Un autre écueil se présente : faut-il recourir à la propriété intellectuelle (par dépôt de brevets) ou au secret de fabrication ? La meilleure façon de faire selon Me Bensoussan, c’est d’appliquer une politique contractuelle. Il en distingue quatre types à mettre en œuvre :

  • Contrats de sécurité (contrats de conseils, d’audits de sécurité, techniques, d’externalisation)
  • Clauses liées à la sécurité (confidentialité, sécurité physique, logique, SLA / SQP, Assurance)
  • Contrats relatifs aux outils sécuritaires (cryptologie, signature électronique, certificats électroniques, archivage électronique)
  • Contrats relatifs à la confidentialité (accords de confidentialité, charte 4G, charte du KM, règlement intérieur)

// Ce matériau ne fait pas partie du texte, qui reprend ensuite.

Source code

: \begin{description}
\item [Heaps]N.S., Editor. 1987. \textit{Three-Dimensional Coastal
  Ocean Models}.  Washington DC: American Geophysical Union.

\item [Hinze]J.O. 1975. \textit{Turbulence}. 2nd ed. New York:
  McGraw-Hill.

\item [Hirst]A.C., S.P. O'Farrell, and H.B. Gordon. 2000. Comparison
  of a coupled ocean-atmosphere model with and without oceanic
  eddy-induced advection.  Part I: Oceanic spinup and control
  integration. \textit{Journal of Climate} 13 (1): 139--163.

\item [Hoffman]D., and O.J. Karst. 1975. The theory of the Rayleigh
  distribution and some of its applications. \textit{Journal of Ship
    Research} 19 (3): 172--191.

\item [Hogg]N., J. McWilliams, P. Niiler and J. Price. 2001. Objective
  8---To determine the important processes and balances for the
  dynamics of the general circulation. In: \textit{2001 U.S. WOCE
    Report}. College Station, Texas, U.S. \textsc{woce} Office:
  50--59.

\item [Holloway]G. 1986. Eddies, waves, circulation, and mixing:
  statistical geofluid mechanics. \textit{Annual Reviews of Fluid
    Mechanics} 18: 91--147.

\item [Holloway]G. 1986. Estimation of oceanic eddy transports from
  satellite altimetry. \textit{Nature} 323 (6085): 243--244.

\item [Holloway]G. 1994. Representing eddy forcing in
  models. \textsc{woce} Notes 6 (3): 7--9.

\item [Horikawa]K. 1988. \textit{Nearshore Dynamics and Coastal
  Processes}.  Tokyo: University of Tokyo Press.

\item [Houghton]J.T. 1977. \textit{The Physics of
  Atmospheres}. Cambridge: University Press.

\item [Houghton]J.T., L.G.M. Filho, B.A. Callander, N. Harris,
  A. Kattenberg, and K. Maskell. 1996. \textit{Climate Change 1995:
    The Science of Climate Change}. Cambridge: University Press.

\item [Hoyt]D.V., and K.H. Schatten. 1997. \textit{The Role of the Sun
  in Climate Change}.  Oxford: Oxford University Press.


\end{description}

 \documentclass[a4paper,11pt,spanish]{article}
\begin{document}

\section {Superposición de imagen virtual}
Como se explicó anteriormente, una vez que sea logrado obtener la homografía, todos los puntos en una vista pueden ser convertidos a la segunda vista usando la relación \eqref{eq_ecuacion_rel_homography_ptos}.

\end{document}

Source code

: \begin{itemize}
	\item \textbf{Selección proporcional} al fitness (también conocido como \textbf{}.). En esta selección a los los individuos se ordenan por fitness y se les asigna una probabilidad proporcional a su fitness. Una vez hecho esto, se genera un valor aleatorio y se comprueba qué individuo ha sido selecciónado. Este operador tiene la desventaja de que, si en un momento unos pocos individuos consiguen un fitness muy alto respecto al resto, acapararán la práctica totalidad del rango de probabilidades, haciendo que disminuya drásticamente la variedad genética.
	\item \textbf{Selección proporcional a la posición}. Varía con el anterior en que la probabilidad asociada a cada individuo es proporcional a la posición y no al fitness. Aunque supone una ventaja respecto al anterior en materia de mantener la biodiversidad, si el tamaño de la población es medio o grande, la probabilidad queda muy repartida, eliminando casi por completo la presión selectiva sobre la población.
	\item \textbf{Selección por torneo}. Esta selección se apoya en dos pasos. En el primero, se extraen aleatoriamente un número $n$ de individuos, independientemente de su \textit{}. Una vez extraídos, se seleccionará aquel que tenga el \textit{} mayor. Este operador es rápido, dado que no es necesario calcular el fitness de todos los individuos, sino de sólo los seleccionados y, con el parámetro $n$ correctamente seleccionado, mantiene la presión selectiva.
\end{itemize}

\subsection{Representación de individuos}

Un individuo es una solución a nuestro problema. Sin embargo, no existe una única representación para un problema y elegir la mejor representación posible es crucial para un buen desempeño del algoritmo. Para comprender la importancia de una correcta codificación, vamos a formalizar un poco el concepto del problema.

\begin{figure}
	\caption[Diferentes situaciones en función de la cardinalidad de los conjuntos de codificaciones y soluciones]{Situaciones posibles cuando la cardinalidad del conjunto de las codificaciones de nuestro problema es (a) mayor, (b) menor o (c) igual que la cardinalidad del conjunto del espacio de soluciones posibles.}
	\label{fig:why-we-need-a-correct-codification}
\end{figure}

En conclusion Me Bensoussan rappelle cinq conseils pour la protection des informations en entreprise :

  1. Réaliser un audit juridique de la Sécurité des Systèmes d’Information ;
  2. Mettre en place une charte des personnels 4G ;
  3. Mettre en place des solutions techniques ;
  4. Revoir les polices d’assurance de la société ;
  5. Consulter les 10 conseils de la CNIL pour sécuriser les Systèmes d’Information.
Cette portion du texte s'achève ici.